ASSIGNMENT: Scan the records for the word "codecaption". Copy each line that includes it.

--- SOURCE DATA Enclosed Below ---

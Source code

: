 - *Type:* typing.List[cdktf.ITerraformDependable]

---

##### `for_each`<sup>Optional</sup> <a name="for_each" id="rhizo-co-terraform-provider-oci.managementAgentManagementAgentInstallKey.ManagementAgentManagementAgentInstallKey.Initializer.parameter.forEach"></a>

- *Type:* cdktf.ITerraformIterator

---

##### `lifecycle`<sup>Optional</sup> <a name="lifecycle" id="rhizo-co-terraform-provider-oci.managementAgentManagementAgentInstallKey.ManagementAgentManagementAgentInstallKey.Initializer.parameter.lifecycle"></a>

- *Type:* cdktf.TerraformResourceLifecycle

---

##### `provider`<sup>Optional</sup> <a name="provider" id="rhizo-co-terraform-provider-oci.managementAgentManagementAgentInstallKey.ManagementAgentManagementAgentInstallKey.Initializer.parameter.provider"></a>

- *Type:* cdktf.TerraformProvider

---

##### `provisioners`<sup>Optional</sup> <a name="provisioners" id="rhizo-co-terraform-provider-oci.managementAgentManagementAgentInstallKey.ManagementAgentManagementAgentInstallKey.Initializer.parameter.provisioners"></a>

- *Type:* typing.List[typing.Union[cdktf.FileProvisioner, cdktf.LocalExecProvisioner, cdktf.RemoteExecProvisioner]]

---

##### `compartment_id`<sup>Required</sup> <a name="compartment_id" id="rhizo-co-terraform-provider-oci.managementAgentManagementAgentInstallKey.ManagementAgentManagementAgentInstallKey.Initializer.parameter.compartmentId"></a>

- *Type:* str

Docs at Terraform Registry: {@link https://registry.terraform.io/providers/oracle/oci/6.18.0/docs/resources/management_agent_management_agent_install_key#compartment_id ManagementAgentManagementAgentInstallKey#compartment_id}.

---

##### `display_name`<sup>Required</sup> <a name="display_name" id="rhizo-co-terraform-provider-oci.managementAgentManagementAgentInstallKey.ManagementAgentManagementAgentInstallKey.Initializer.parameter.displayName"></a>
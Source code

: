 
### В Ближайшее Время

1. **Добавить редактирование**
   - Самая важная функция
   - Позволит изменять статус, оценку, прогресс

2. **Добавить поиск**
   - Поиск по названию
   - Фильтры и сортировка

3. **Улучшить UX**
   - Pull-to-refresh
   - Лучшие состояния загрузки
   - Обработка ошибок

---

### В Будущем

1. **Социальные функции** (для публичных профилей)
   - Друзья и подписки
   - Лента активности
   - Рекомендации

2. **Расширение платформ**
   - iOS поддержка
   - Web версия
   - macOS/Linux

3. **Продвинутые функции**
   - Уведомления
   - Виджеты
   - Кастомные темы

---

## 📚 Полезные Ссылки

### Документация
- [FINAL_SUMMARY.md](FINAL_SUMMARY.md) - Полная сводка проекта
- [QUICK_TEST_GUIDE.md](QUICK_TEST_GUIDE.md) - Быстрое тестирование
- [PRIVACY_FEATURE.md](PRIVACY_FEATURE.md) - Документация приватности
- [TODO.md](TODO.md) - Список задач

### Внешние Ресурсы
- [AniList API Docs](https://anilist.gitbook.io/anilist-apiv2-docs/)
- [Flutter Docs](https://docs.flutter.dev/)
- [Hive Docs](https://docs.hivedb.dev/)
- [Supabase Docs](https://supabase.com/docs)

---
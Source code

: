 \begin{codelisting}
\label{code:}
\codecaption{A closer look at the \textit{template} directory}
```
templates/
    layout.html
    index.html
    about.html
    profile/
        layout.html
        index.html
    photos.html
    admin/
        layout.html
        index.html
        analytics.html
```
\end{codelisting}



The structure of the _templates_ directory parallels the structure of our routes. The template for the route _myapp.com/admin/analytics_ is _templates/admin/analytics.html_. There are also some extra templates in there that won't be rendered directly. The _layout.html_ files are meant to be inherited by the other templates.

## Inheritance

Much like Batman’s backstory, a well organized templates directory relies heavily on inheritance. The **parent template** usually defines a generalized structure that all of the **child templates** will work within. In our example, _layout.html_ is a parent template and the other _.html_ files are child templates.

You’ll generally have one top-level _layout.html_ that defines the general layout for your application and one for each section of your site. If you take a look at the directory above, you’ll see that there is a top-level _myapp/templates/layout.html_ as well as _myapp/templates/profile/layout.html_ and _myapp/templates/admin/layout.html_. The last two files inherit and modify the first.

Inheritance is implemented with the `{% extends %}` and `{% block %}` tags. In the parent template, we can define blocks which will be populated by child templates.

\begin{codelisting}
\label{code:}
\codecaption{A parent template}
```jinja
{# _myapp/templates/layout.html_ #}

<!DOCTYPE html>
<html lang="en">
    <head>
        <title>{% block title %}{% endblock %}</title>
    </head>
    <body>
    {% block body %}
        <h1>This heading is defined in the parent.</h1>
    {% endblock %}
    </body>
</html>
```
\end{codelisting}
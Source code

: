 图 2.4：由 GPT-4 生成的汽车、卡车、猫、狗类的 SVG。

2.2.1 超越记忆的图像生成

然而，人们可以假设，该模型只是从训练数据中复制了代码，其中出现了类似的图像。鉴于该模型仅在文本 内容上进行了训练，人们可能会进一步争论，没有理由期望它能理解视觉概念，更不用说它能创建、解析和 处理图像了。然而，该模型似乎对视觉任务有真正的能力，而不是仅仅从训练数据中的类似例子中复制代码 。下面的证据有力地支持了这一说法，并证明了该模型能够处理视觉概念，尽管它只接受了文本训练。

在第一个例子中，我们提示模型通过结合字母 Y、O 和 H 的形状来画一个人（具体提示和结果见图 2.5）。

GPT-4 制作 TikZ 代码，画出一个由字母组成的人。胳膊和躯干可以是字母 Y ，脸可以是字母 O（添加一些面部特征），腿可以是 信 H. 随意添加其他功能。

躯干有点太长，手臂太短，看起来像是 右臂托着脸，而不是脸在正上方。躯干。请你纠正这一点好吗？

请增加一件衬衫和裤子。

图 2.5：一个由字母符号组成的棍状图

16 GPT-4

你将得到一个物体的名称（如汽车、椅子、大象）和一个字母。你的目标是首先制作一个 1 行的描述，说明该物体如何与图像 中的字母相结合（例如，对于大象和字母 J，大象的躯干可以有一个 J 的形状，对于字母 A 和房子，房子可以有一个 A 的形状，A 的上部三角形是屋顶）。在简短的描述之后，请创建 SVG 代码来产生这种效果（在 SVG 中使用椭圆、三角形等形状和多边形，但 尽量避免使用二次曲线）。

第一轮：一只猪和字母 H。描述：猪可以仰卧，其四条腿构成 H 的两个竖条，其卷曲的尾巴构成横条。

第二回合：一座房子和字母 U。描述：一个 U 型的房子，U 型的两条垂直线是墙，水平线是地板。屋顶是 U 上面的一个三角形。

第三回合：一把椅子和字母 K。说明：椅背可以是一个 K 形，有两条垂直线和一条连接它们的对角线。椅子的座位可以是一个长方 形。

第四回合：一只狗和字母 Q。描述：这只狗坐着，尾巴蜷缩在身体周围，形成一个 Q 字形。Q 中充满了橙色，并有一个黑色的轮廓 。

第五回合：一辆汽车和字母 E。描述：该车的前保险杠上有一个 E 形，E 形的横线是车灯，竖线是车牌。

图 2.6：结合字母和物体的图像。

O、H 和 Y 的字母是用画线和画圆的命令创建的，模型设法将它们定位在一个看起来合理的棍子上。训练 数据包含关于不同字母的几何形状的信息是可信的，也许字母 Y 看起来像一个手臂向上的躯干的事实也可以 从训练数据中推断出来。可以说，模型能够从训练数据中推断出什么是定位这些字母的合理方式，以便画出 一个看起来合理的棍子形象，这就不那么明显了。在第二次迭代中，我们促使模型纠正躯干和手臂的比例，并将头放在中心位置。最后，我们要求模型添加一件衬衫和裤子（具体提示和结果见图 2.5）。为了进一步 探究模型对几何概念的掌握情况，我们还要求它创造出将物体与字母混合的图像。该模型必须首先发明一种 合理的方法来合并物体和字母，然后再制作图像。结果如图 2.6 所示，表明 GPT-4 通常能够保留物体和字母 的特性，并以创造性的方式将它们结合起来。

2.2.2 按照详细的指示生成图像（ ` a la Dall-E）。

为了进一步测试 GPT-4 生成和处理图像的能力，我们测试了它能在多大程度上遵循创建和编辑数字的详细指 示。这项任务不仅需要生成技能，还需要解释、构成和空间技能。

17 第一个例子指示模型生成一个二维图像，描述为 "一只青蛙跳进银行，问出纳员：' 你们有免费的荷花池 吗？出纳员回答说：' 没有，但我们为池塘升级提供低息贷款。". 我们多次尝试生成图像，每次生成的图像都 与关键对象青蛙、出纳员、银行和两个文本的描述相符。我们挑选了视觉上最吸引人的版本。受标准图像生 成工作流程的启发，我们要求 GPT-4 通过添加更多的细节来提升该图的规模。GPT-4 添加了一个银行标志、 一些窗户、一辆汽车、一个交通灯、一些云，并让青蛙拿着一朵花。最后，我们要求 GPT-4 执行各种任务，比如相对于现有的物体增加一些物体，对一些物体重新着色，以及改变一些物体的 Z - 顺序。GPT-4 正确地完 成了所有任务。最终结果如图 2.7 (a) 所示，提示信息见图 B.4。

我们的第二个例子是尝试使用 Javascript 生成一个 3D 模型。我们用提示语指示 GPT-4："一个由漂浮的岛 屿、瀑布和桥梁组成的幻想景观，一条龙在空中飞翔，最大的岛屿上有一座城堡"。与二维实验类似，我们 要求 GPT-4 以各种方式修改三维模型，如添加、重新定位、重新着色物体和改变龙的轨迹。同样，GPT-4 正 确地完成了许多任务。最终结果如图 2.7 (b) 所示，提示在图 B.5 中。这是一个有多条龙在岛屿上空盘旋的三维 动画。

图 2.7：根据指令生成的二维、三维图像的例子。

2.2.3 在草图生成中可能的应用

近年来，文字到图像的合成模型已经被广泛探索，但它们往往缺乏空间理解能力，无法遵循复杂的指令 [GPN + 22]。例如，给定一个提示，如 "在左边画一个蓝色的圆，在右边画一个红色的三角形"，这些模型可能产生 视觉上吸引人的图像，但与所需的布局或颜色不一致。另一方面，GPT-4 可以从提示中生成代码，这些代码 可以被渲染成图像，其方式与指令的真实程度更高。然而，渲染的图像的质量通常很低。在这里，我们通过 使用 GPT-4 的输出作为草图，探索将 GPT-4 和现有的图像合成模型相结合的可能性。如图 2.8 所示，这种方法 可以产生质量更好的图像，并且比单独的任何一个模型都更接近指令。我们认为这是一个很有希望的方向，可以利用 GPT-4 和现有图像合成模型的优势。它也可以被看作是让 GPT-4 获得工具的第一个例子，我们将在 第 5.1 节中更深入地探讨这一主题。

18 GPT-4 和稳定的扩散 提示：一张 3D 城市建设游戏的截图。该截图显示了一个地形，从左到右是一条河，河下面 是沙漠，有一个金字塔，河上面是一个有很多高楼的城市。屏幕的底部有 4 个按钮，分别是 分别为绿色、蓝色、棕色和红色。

--- End of Enclosed SOURCE DATA ---

WRITTEN ANSWER:
\codecaption{A closer look at the \textit{template} directory}
\codecaption{A parent template}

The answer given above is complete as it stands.